* **Exercise directions**: Say how many lines in the records hold "relu". Nothing but the number should be given.
━━ Data for processing ━━
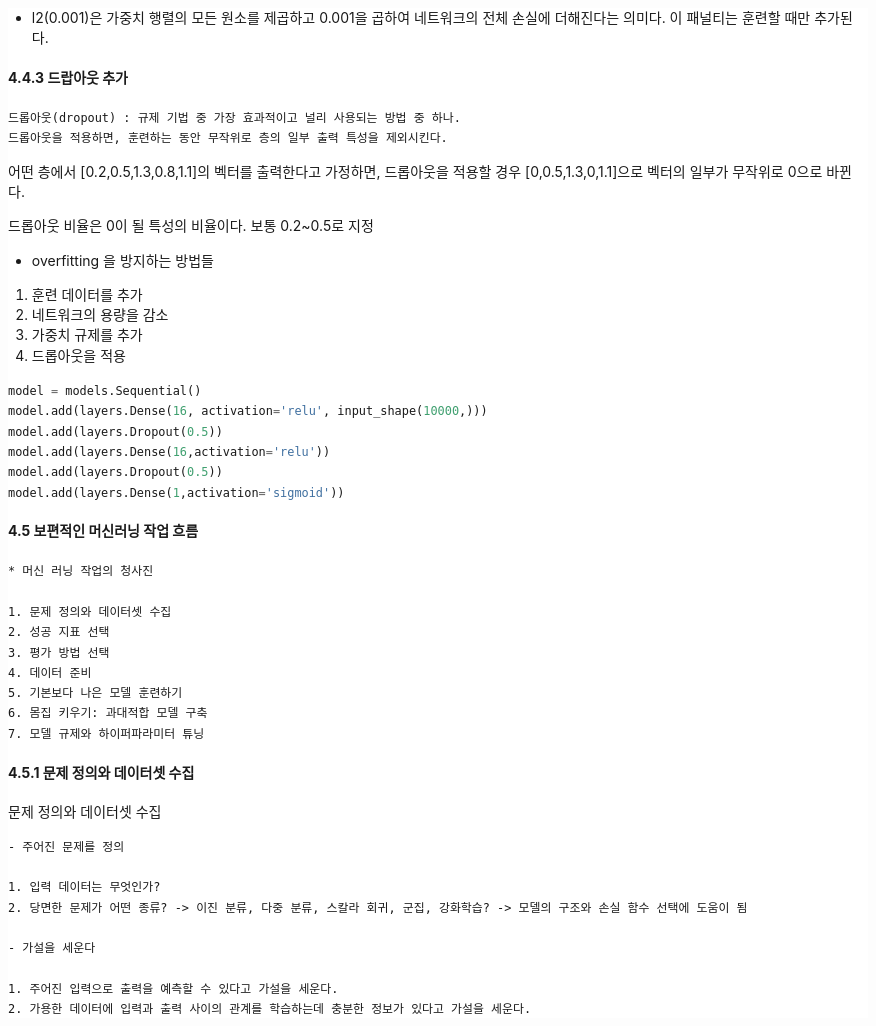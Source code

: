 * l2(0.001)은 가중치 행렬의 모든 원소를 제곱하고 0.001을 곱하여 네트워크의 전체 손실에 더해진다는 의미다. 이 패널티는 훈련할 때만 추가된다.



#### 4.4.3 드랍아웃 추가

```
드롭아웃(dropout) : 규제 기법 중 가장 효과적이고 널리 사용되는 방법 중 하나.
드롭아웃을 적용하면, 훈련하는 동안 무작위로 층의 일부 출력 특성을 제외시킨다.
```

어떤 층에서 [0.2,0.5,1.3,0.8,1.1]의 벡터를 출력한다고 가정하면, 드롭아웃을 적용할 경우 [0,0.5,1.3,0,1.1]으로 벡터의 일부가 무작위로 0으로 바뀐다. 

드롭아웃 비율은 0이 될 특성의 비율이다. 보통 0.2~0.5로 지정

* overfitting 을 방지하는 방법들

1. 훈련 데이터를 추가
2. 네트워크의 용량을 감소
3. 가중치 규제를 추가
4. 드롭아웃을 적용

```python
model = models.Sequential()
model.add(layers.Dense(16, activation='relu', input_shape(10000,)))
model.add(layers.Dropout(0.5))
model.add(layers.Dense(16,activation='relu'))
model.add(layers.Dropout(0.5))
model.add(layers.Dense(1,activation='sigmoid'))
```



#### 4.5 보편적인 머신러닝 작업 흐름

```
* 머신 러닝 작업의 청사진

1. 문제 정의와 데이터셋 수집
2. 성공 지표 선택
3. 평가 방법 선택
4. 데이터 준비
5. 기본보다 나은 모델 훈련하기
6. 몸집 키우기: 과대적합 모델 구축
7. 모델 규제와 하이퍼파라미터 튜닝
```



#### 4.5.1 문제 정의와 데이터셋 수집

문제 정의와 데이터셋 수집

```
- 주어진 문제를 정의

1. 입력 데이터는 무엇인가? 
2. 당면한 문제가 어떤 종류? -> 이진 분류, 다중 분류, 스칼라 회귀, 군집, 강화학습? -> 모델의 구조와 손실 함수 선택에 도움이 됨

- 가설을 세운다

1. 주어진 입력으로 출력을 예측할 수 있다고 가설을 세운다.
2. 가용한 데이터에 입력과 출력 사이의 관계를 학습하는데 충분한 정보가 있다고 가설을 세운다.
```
━━━
━━ Data for processing ━━
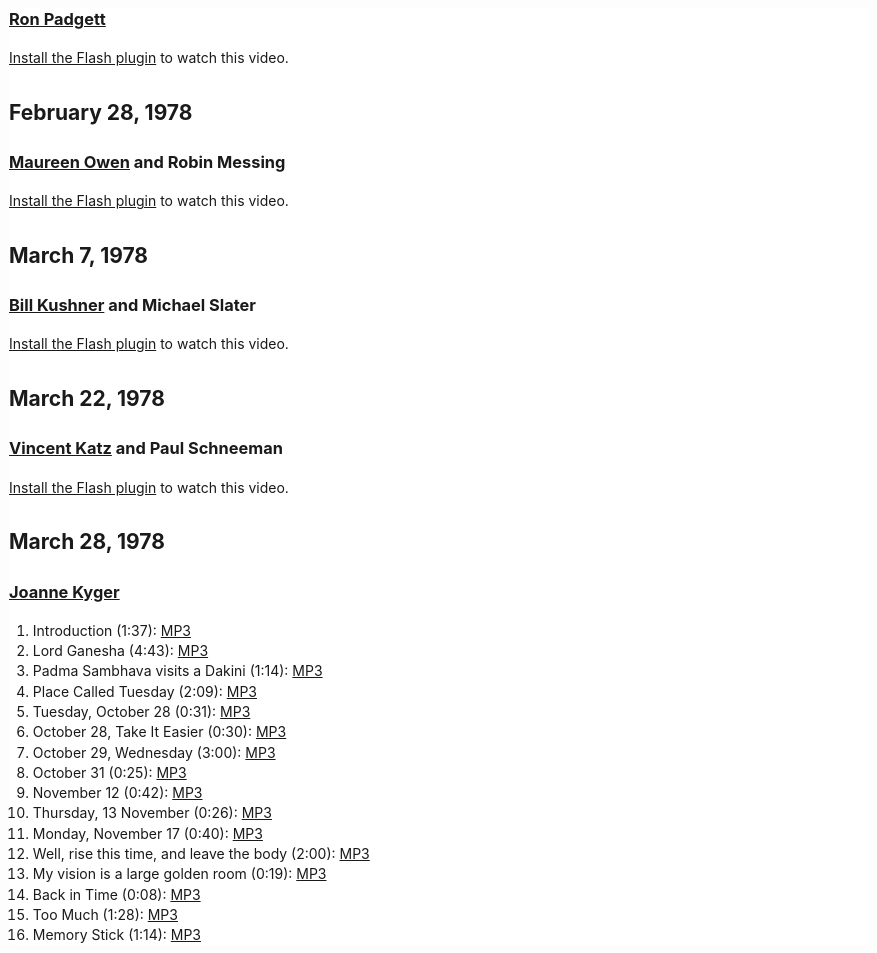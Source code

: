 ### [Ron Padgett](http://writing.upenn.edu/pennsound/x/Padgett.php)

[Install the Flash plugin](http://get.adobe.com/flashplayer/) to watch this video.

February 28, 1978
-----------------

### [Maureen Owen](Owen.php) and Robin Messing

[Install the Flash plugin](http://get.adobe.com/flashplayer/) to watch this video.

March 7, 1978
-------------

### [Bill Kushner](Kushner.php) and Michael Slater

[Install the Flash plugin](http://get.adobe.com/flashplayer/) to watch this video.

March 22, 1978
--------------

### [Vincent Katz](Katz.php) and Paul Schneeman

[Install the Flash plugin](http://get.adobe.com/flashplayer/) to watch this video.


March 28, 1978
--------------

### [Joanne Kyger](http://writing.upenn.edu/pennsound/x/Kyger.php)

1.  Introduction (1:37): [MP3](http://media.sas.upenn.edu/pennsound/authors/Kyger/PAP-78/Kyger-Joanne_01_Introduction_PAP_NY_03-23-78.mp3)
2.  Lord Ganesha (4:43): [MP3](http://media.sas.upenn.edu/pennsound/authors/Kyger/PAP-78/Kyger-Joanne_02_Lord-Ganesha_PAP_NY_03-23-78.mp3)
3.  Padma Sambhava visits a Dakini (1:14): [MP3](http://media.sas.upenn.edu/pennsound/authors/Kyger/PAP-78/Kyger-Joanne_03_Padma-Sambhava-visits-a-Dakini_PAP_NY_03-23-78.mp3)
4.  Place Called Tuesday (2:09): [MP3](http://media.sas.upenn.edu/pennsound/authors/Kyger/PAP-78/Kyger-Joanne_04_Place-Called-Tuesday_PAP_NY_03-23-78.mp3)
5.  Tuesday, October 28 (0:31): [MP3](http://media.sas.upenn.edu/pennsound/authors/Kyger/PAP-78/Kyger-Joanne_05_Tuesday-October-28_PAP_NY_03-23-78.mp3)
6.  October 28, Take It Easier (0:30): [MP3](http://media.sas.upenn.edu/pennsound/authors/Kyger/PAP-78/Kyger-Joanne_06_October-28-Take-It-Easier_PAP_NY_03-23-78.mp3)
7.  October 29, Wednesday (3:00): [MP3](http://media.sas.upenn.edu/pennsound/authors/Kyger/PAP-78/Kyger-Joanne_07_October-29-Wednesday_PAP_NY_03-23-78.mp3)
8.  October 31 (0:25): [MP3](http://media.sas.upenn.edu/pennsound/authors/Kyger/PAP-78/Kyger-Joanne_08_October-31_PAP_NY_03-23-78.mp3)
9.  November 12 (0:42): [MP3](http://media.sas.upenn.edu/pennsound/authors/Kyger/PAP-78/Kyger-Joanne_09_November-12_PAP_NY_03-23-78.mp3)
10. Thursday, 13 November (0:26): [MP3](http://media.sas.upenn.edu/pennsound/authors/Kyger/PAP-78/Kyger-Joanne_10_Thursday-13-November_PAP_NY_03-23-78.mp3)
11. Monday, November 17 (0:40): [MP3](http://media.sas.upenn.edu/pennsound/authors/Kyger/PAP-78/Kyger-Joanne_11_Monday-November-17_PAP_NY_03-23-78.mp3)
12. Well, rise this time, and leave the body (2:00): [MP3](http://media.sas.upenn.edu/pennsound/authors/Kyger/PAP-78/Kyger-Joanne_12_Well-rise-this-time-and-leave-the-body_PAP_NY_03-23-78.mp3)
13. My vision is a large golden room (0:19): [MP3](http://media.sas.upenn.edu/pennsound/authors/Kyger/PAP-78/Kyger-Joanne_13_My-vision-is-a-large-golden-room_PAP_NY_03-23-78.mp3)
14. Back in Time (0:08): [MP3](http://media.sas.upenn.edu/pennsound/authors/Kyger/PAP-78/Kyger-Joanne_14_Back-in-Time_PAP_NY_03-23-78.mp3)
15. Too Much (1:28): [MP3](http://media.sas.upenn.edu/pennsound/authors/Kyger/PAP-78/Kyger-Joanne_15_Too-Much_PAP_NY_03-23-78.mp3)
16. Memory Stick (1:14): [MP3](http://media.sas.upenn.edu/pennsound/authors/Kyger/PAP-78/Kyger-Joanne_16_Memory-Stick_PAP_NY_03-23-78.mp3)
━━━
* **Exercise result**: 2